• [WORK REQUIRED] Exactly retype the opening line of the entries and every line after it, ending with the line that contains "Despite the better". Skip all pictures.

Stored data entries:
┌──
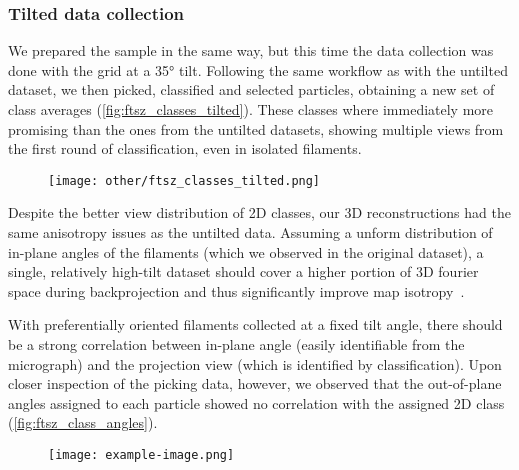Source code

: \subsubsection{Tilted data collection}\label{ftsz_tilted}

We prepared the sample in the same way, but this time the data collection was done with the grid at a 35° tilt.
Following the same workflow as with the untilted dataset, we then picked, classified and selected particles, obtaining a new set of class averages (\autoref{fig:ftsz_classes_tilted}).
These classes where immediately more promising than the ones from the untilted datasets, showing multiple views from the first round of classification, even in isolated filaments. %

\begin{figure}[ht]
    \centering
    \texttt{[image: other/ftsz\_classes\_tilted.png]}
    \label{fig:ftsz_classes_tilted}
\end{figure}

Despite the better view distribution of 2D classes, our 3D reconstructions had the same anisotropy issues as the untilted data.
Assuming a unform distribution of in-plane angles of the filaments (which we observed in the original dataset), a single, relatively high-tilt dataset should cover a higher portion of 3D fourier space during backprojection and thus significantly improve map isotropy~\cite{tanAddressingPreferredSpecimen2017}.

With preferentially oriented filaments collected at a fixed tilt angle, there should be a strong correlation between in-plane angle (easily identifiable from the micrograph) and the projection view (which is identified by classification). %
Upon closer inspection of the picking data, however, we observed that the out-of-plane angles assigned to each particle showed no correlation with the assigned 2D class (\autoref{fig:ftsz_class_angles}).

\begin{figure}[ht]
    \centering
    \texttt{[image: example-image.png]}
    \label{fig:ftsz_class_angles}
\end{figure}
└──
• [ANSWER AREA]
Source code

: \subsubsection{Tilted data collection}\label{ftsz_tilted}

We prepared the sample in the same way, but this time the data collection was done with the grid at a 35° tilt.
Following the same workflow as with the untilted dataset, we then picked, classified and selected particles, obtaining a new set of class averages (\autoref{fig:ftsz_classes_tilted}).
These classes where immediately more promising than the ones from the untilted datasets, showing multiple views from the first round of classification, even in isolated filaments. %

\begin{figure}[ht]
    \centering
    \texttt{[image: other/ftsz\_classes\_tilted.png]}
    \label{fig:ftsz_classes_tilted}
\end{figure}

Despite the better view distribution of 2D classes, our 3D reconstructions had the same anisotropy issues as the untilted data.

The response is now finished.